Como explicou o professor André Luiz Ramos, uma eventual
desregulamentação não significa que qualquer profissão será exercida por qualquer
despreparado. Em um ambiente de livre concorrência, surgirão entidades
(associações, certificadoras etc.) que exigirão requisitos para a filiação
(voluntária) de interessados. E existirão profissionais que optarão por não se
filiar a nenhuma dessas entidades. Essas associações/certificadoras e esses
profissionais independentes vão competir pelos clientes livremente, e para
tanto vão procurar sempre apresentar mais e melhores qualidades.
Obviamente, alguns
consumidores preferirão contratar um profissional com formação universitária e
filiado a uma entidade respeitada, pagando mais caro pelos seus serviços. Já outros
consumidores poderão perfeitamente optar por contratar profissionais
independentes e autodidatas, pagando menos. Isso vale para qualquer profissão.
Superar
a crise e o atraso do país passa necessariamente por reduzir a burocracia e
acabar com os privilégios concedidos a determinados grupos. Ademais, a
liberdade de escolha, como regra geral, tende a dar mais opções à população e gerar
alocações mais eficientes dos recursos escassos.

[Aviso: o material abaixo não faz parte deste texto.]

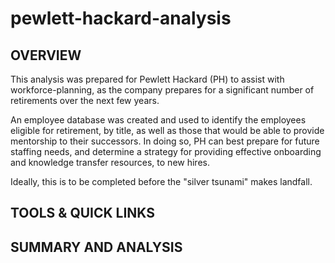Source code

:# pewlett-hackard-analysis

## **OVERVIEW**

This analysis was prepared for Pewlett Hackard (PH) to assist with workforce-planning, as the company prepares for a significant number of retirements over the next few years. 

An employee database was created and used to identify the employees eligible for retirement, by title, as well as those that would be able to provide mentorship to their successors. In doing so, PH can best prepare for future staffing needs, and determine a strategy for providing effective onboarding and knowledge transfer resources, to new hires. 

Ideally, this is to be completed before the "silver tsunami" makes landfall.

## **TOOLS & QUICK LINKS**

## **SUMMARY AND ANALYSIS**
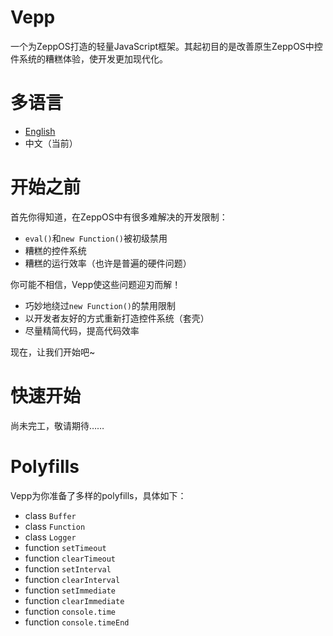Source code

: # Vepp
一个为ZeppOS打造的轻量JavaScript框架。其起初目的是改善原生ZeppOS中控件系统的糟糕体验，使开发更加现代化。

# 多语言
- [English](https://github.com/jwhgzs/vepp/blob/master/README.md)
- 中文（当前）

# 开始之前
首先你得知道，在ZeppOS中有很多难解决的开发限制：

- `eval()`和`new Function()`被初级禁用
- 糟糕的控件系统
- 糟糕的运行效率（也许是普遍的硬件问题）

你可能不相信，Vepp使这些问题迎刃而解！

- 巧妙地绕过`new Function()`的禁用限制
- 以开发者友好的方式重新打造控件系统（套壳）
- 尽量精简代码，提高代码效率

现在，让我们开始吧~

# 快速开始
尚未完工，敬请期待……

# Polyfills
Vepp为你准备了多样的polyfills，具体如下：

- class `Buffer`
- class `Function`
- class `Logger`
- function `setTimeout`
- function `clearTimeout`
- function `setInterval`
- function `clearInterval`
- function `setImmediate`
- function `clearImmediate`
- function `console.time`
- function `console.timeEnd`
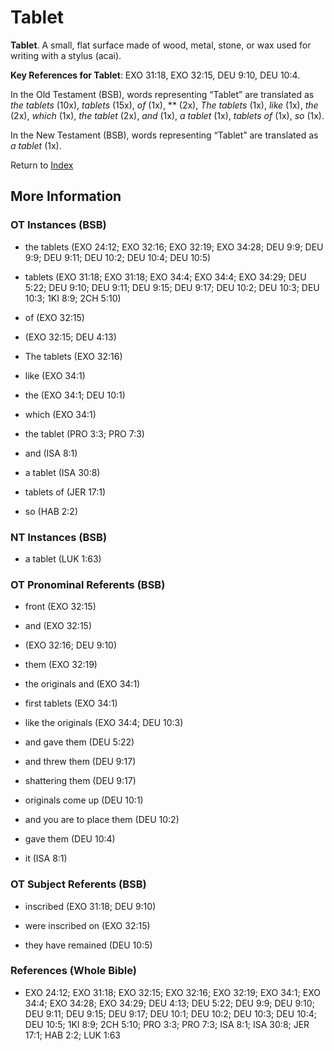 # Tablet
**Tablet**. 
A small, flat surface made of wood, metal, stone, or wax used for writing with a stylus (acai). 


**Key References for Tablet**: 
EXO 31:18, EXO 32:15, DEU 9:10, DEU 10:4. 


In the Old Testament (BSB), words representing “Tablet” are translated as 
*the tablets* (10x), *tablets* (15x), *of* (1x), ** (2x), *The tablets* (1x), *like* (1x), *the* (2x), *which* (1x), *the tablet* (2x), *and* (1x), *a tablet* (1x), *tablets of* (1x), *so* (1x). 


In the New Testament (BSB), words representing “Tablet” are translated as 
*a tablet* (1x). 


Return to [Index](00-Index.md)

## More Information

### OT Instances (BSB)

* the tablets (EXO 24:12; EXO 32:16; EXO 32:19; EXO 34:28; DEU 9:9; DEU 9:9; DEU 9:11; DEU 10:2; DEU 10:4; DEU 10:5)

* tablets (EXO 31:18; EXO 31:18; EXO 34:4; EXO 34:4; EXO 34:29; DEU 5:22; DEU 9:10; DEU 9:11; DEU 9:15; DEU 9:17; DEU 10:2; DEU 10:3; DEU 10:3; 1KI 8:9; 2CH 5:10)

* of (EXO 32:15)

*  (EXO 32:15; DEU 4:13)

* The tablets (EXO 32:16)

* like (EXO 34:1)

* the (EXO 34:1; DEU 10:1)

* which (EXO 34:1)

* the tablet (PRO 3:3; PRO 7:3)

* and (ISA 8:1)

* a tablet (ISA 30:8)

* tablets of (JER 17:1)

* so (HAB 2:2)



### NT Instances (BSB)

* a tablet (LUK 1:63)



### OT Pronominal Referents (BSB)

* front (EXO 32:15)

* and (EXO 32:15)

*  (EXO 32:16; DEU 9:10)

* them (EXO 32:19)

* the originals and (EXO 34:1)

* first tablets (EXO 34:1)

* like the originals (EXO 34:4; DEU 10:3)

* and gave them (DEU 5:22)

* and threw them (DEU 9:17)

* shattering them (DEU 9:17)

* originals come up (DEU 10:1)

* and you are to place them (DEU 10:2)

* gave them (DEU 10:4)

* it (ISA 8:1)



### OT Subject Referents (BSB)

* inscribed (EXO 31:18; DEU 9:10)

* were inscribed on (EXO 32:15)

* they have remained (DEU 10:5)



### References (Whole Bible)

* EXO 24:12; EXO 31:18; EXO 32:15; EXO 32:16; EXO 32:19; EXO 34:1; EXO 34:4; EXO 34:28; EXO 34:29; DEU 4:13; DEU 5:22; DEU 9:9; DEU 9:10; DEU 9:11; DEU 9:15; DEU 9:17; DEU 10:1; DEU 10:2; DEU 10:3; DEU 10:4; DEU 10:5; 1KI 8:9; 2CH 5:10; PRO 3:3; PRO 7:3; ISA 8:1; ISA 30:8; JER 17:1; HAB 2:2; LUK 1:63



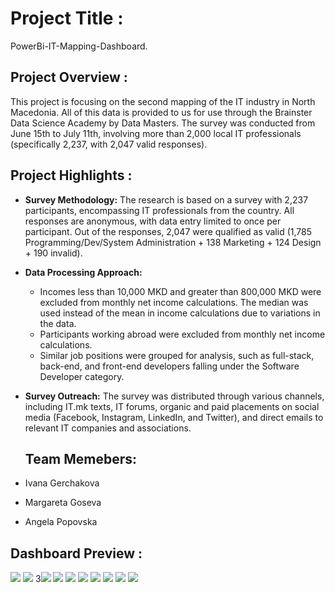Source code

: # Project Title :
PowerBi-IT-Mapping-Dashboard.

## Project Overview :
This project is focusing on the second mapping of the IT industry in North Macedonia. 
All of this data is provided to us for use through the Brainster Data Science Academy by Data Masters.
The survey was conducted from June 15th to July 11th, involving more than 2,000 local IT professionals (specifically 2,237, with 2,047 valid responses).

## Project Highlights :
- **Survey Methodology:** The research is based on a survey with 2,237 participants, encompassing IT professionals from the country.
  All responses are anonymous, with data entry limited to once per participant. Out of the responses, 2,047 were qualified as valid (1,785 Programming/Dev/System Administration + 138 Marketing + 124 Design + 190 invalid).

- **Data Processing Approach:**
  - Incomes less than 10,000 MKD and greater than 800,000 MKD were excluded from monthly net income calculations.
  The median was used instead of the mean in income calculations due to variations in the data.
  - Participants working abroad were excluded from monthly net income calculations.
  - Similar job positions were grouped for analysis, such as full-stack, back-end, and front-end developers falling under the Software Developer category.

- **Survey Outreach:** The survey was distributed through various channels, including IT.mk texts,
  IT forums, organic and paid placements on social media (Facebook, Instagram, LinkedIn, and Twitter), and direct emails to relevant IT companies and associations.
  
  ## Team Memebers:
- Ivana Gerchakova
- Margareta Goseva
- Angela Popovska
  
## Dashboard Preview :
<img src="Images/IT Dashboard-1.png">
<img src="Images/IT Dashboard-2.png">
3<img src="Images/IT Dashboard-3.png">
<img src="Images/IT Dashboard-4.png">
<img src="Images/IT Dashboard-5.png">
<img src="Images/IT Dashboard-6.png">
<img src="Images/IT Dashboard-7.png">
<img src="Images/IT Dashboard-8.png">
<img src="Images/IT Dashboard-9.png">
<img src="Images/IT Dashboard-10.png">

Quer, portanto, um conselho
profissional? Passe a questionar a obrigatoriedade do pagamento da anuidade aos
Conselhos Profissionais. Você estudou, trabalhou, adquiriu experiência e, com raras
exceções, não é um simples registro que será capaz de dizer se você está apto
ou não para desempenhar a sua profissão. O mercado de trabalho, por si só, tem
plenas condições de avaliar isso.
No caso de muitos
Conselhos Profissionais, aquela máxima a respeito dos conselhos — "se conselho
fosse bom, ninguém dava, vendia" — é invertida: se Conselho Profissional fosse
bom, não seríamos obrigados, por lei, a pagar por eles.